Published On: June 12, 2018 12:30 AM NPT By: Ajaya Kusum Adhikari

Nepal’s apprehension on cryptocurrency stems from the notion that digital transaction could promote money laundering

Crypto currencies like Bitcoin, Etherum and Ripple are rising across the world. The transaction of crypto currencies provides guarantees and convenience of credit in trust and belief. Underlying reason for growing popularity and acceptability of crypto currencies is its low processing fee and faster transaction time together with its growing reliability. It has thus shown its capability to revolutionize banking, transactions and the way we view money. But despite its colossal benefits and universal acceptance, many countries, including Nepal, have yet to legally recognize crypto currencies. Since Nepal is adamant to opening up, crypto-market in Nepal is still in laggards. 

Many other countries haven’t yet accepted virtual currencies. Lack of backing by physical asset and guarantor is one reason. This entails investments are based on inflated market hypes. Such volatile and flamboyant nature of digital currencies has made many countries reluctant to accept digital crypto-currencies as a platform for transactions. Nevertheless, over the course of time, these crypto currencies have gained the trust and backing by powerful world economies. So people have started to repose trust and confidence in crypto.    

Within a span of 10 years, almost all European countries such as Spain, France, Belgium, Germany, Austria and Belgium have accepted crypto-currencies. Many other countries are following suit because they understand economic landscape of the future. Along the continuum, some countries have advanced its application apart from legalizing it. The US, for instance, is planning to create a government backed digital currency, FedCoin. This works with similar block-chain technology used in crypto-currencies. A success in FedCoin would mean two things. First, there will be no speculative bubble (like the present crypto-currencies) as the government will be backing the investments. Second, the Fedcoins will be docile as the Federal Reserve decides when to relax and contract supplies.

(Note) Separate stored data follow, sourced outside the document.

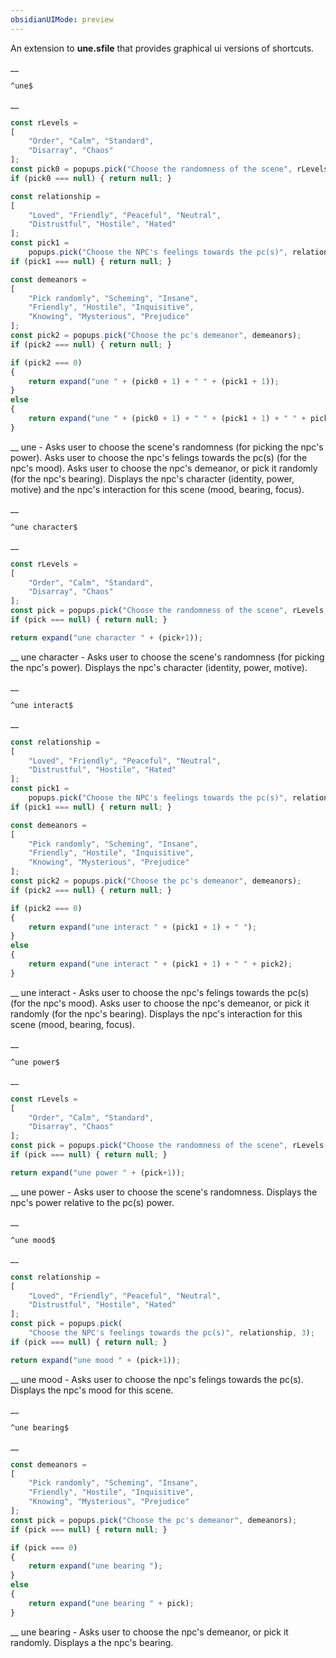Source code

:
 ```yaml
---
obsidianUIMode: preview
---
```


An extension to __une.sfile__ that provides graphical ui versions of shortcuts.


__
```
^une$
```
__
```js
const rLevels =
[
	"Order", "Calm", "Standard",
	"Disarray", "Chaos"
];
const pick0 = popups.pick("Choose the randomness of the scene", rLevels, 2);
if (pick0 === null) { return null; }

const relationship =
[
	"Loved", "Friendly", "Peaceful", "Neutral",
	"Distrustful", "Hostile", "Hated"
];
const pick1 =
	popups.pick("Choose the NPC's feelings towards the pc(s)", relationship, 3);
if (pick1 === null) { return null; }

const demeanors =
[
	"Pick randomly", "Scheming", "Insane",
	"Friendly", "Hostile", "Inquisitive",
	"Knowing", "Mysterious", "Prejudice"
];
const pick2 = popups.pick("Choose the pc's demeanor", demeanors);
if (pick2 === null) { return null; }

if (pick2 === 0)
{
	return expand("une " + (pick0 + 1) + " " + (pick1 + 1));
}
else
{
	return expand("une " + (pick0 + 1) + " " + (pick1 + 1) + " " + pick2);
}
```
__
une - Asks user to choose the scene's randomness (for picking the npc's power).
Asks user to choose the npc's felings towards the pc(s) (for the npc's mood).
Asks user to choose the npc's demeanor, or pick it randomly (for the npc's bearing).
Displays the npc's character (identity, power, motive) and the npc's interaction for this scene (mood, bearing, focus).


__
```
^une character$
```
__
```js
const rLevels =
[
	"Order", "Calm", "Standard",
	"Disarray", "Chaos"
];
const pick = popups.pick("Choose the randomness of the scene", rLevels, 2);
if (pick === null) { return null; }

return expand("une character " + (pick+1));
```
__
une character - Asks user to choose the scene's randomness (for picking the npc's power).
Displays the npc's character (identity, power, motive).


__
```
^une interact$
```
__
```js
const relationship =
[
	"Loved", "Friendly", "Peaceful", "Neutral",
	"Distrustful", "Hostile", "Hated"
];
const pick1 =
	popups.pick("Choose the NPC's feelings towards the pc(s)", relationship, 3);
if (pick1 === null) { return null; }

const demeanors =
[
	"Pick randomly", "Scheming", "Insane",
	"Friendly", "Hostile", "Inquisitive",
	"Knowing", "Mysterious", "Prejudice"
];
const pick2 = popups.pick("Choose the pc's demeanor", demeanors);
if (pick2 === null) { return null; }

if (pick2 === 0)
{
	return expand("une interact " + (pick1 + 1) + " ");
}
else
{
	return expand("une interact " + (pick1 + 1) + " " + pick2);
}
```
__
une interact - Asks user to choose the npc's felings towards the pc(s) (for the npc's mood).
Asks user to choose the npc's demeanor, or pick it randomly (for the npc's bearing).
Displays the npc's interaction for this scene (mood, bearing, focus).


__
```
^une power$
```
__
```js
const rLevels =
[
	"Order", "Calm", "Standard",
	"Disarray", "Chaos"
];
const pick = popups.pick("Choose the randomness of the scene", rLevels, 2);
if (pick === null) { return null; }

return expand("une power " + (pick+1));
```
__
une power - Asks user to choose the scene's randomness.
Displays the npc's power relative to the pc(s) power.


__
```
^une mood$
```
__
```js
const relationship =
[
	"Loved", "Friendly", "Peaceful", "Neutral",
	"Distrustful", "Hostile", "Hated"
];
const pick = popups.pick(
	"Choose the NPC's feelings towards the pc(s)", relationship, 3);
if (pick === null) { return null; }

return expand("une mood " + (pick+1));
```
__
une mood - Asks user to choose the npc's felings towards the pc(s).
Displays the npc's mood for this scene.


__
```
^une bearing$
```
__
```js
const demeanors =
[
	"Pick randomly", "Scheming", "Insane",
	"Friendly", "Hostile", "Inquisitive",
	"Knowing", "Mysterious", "Prejudice"
];
const pick = popups.pick("Choose the pc's demeanor", demeanors);
if (pick === null) { return null; }

if (pick === 0)
{
	return expand("une bearing ");
}
else
{
	return expand("une bearing " + pick);
}
```
__
une bearing - Asks user to choose the npc's demeanor, or pick it randomly.
Displays a the npc's bearing.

Russia is moving on the same path. In the International Economic Forum in 2017, it expressed the desire to develop and implement its own virtual currency. The Russian cyber-initiative objective is to connect Asia, South America, Europe and Africa through a multinational crypto-currency that is used mostly by BRICS and also Eurasian Economic Union (EEU). Even China, that once dismissed digital currencies as a platform for trading, has now been testing its own digital currency prototype. 

Nepal’s case

While almost all developed nations have legalized crypto-currencies, Nepal has not embraced the idea yet. In 2017, Nepal Rastra Bank prohibited any indulgence in the crypto market. For some reason even mining was made illegal. Likewise, Bitsewa, an online portal to trade crypto currencies, was put offline. Why is the government suppressing growth of crypto market? On what basis?

The apprehension stems from the notion that digital transactions could bypass the government and since transactions are hard to track it might promote money laundering. This platform thus, goes the argument, encourages those with malicious intent to illegally relocate money. 

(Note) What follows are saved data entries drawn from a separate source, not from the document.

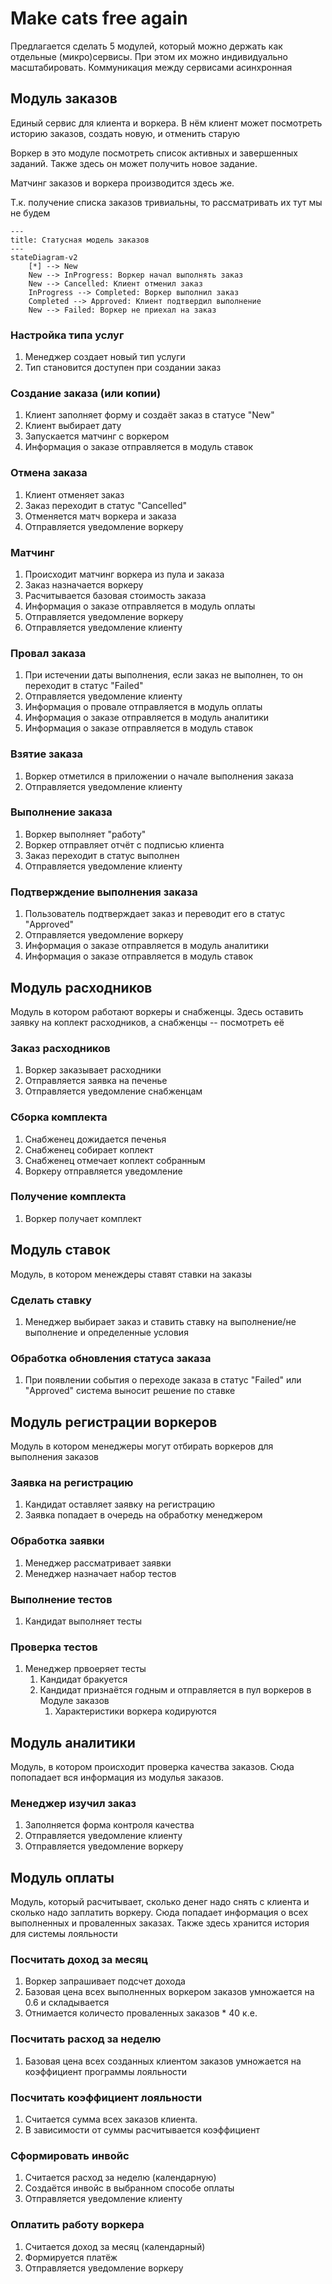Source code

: # Make cats free again

Предлагается сделать 5 модулей, который можно держать как отдельные (микро)сервисы. При этом их можно индивидуально масштабировать. Коммуникация между сервисами асинхронная

## Модуль заказов
Единый сервис для клиента и воркера. В нём клиент может посмотреть историю заказов, создать новую, и отменить старую

Воркер в это модуле посмотреть список активных и завершенных заданий. Также здесь он может получить новое задание.

Матчинг заказов и воркера производится здесь же.

Т.к. получение списка заказов тривиальны, то рассматривать их тут мы не будем

```mermaid
---
title: Статусная модель заказов
---
stateDiagram-v2
    [*] --> New
    New --> InProgress: Воркер начал выполнять заказ
    New --> Cancelled: Клиент отменил заказ
    InProgress --> Completed: Воркер выполнил заказ
    Completed --> Approved: Клиент подтвердил выполнение
    New --> Failed: Воркер не приехал на заказ
```

### Настройка типа услуг
1. Менеджер создает новый тип услуги
2. Тип становится доступен при создании заказ

### Создание заказа (или копии)
1. Клиент заполняет форму и создаёт заказ в статусе "New"
2. Клиент выбирает дату
3. Запускается матчинг с воркером
4. Информация о заказе отправляется в модуль ставок

### Отмена заказа
1. Клиент отменяет заказ
2. Заказ переходит в статус "Cancelled"
3. Отменяется матч воркера и заказа
4. Отправляется уведомление воркеру

### Матчинг
1. Происходит матчинг воркера из пула и заказа
2. Заказ назначается воркеру
3. Расчитывается базовая стоимость заказа
4. Информация о заказе отправляется в модуль оплаты
5. Отправляется уведомление воркеру
6. Отправляется уведомление клиенту

### Провал заказа
1. При истечении даты выполнения, если заказ не выполнен, то он переходит в статус "Failed"
2. Отправляется уведомление клиенту
3. Информация о провале отправляется в модуль оплаты
4. Информация о заказе отправляется в модуль аналитики
4. Информация о заказе отправляется в модуль ставок

### Взятие заказа
1. Воркер отметился в приложении о начале выполнения заказа
2. Отправляется уведомление клиенту

### Выполнение заказа
1. Воркер выполняет "работу"
2. Воркер отправляет отчёт с подписью клиента
3. Заказ переходит в статус выполнен
4. Отправляется уведомление клиенту

### Подтверждение выполнения заказа
1. Пользователь подтверждает заказ и переводит его в статус "Approved"
2. Отправляется уведомление воркеру
3. Информация о заказе отправляется в модуль аналитики
4. Информация о заказе отправляется в модуль ставок

## Модуль расходников

Модуль в котором работают воркеры и снабженцы. Здесь оставить заявку на коплект расходников, а снабженцы -- посмотреть её

### Заказ расходников 
1. Воркер заказывает расходники
2. Отправляется заявка на печенье
3. Отправляется уведомление снабженцам

### Сборка комплекта
1. Снабженец дожидается печенья
2. Снабженец собирает коплект
3. Снабженец отмечает коплект собранным
4. Воркеру отправляется уведомление

### Получение комплекта
1. Воркер получает комплект

## Модуль ставок

Модуль, в котором менеждеры ставят ставки на заказы

### Сделать ставку
1. Менеджер выбирает заказ и ставить ставку на выполнение/не выполнение и определенные условия

### Обработка обновления статуса заказа
1. При появлении события о переходе заказа в статус "Failed" или "Approved" система выносит решение по ставке

## Модуль регистрации воркеров

Модуль в котором менеджеры могут отбирать воркеров для выполнения заказов

### Заявка на регистрацию
1. Кандидат оставляет заявку на регистрацию
2. Заявка попадает в очередь на обработку менеджером

### Обработка заявки
1. Менеджер рассматривает заявки
2. Менеджер назначает набор тестов

### Выполнение тестов
1. Кандидат выполняет тесты

### Проверка тестов
1. Менеджер првоеряет тесты
   1. Кандидат бракуется
   2. Кандидат признаётся годным и отправляется в пул воркеров в Модуле заказов
      1. Характеристики воркера кодируются

## Модуль аналитики

Модуль, в котором происходит проверка качества заказов. Сюда попопадает вся информация из модулья заказов.

### Менеджер изучил заказ
1. Заполняется форма контроля качества
2. Отправляется уведомление клиенту
3. Отправляется уведомление воркеру

## Модуль оплаты

Модуль, который расчитывает, сколько денег надо снять с клиента и сколько надо заплатить воркеру. Сюда попадает информация о всех выполненных и проваленных заказах. Также здесь хранится история для системы лояльности

### Посчитать доход за месяц
1. Воркер запрашивает подсчет дохода
2. Базовая цена всех выполненных воркером заказов умножается на 0.6 и складывается
3. Отнимается количесто проваленных заказов * 40 к.е.

### Посчитать расход за неделю
1. Базовая цена всех созданных клиентом заказов умножается на коэффициент программы лояльности

### Посчитать коэффициент лояльности
1. Считается сумма всех заказов клиента. 
2. В зависимости от суммы расчитывается коэффициент

### Сформировать инвойс
1. Считается расход за неделю (календарную)
2. Создаётся инвойс в выбранном способе оплаты
3. Отправляется уведомление клиенту

### Оплатить работу воркера
1. Считается доход за месяц (календарный)
2. Формируется платёж
3. Отправляется уведомление воркеру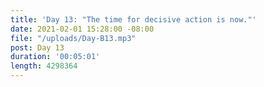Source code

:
 ```yaml
---
title: 'Day 13: "The time for decisive action is now."'
date: 2021-02-01 15:28:00 -08:00
file: "/uploads/Day-B13.mp3"
post: Day 13
duration: '00:05:01'
length: 4298364
---
```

What is forgotten in this debate is the fact that main purpose of crypto-currencies is not to bypass the government but banks, which means users can dodge huge amount of middlemen fee. 

Nepali authorities seem to believe there could be outward flow of fund through crypto trading as investors can pull out money anytime without legal restrictions and interferences. Nepal’s economy survives on cash inflow and crypto trading does not support current economic system, as there would be daunting cash outflow in form of investments in such currencies. However, the number of players involved is so negligible that it hardly affects remittance. NRB has been unable to come up with precise data on how much loss crypto investments could have on remittance. 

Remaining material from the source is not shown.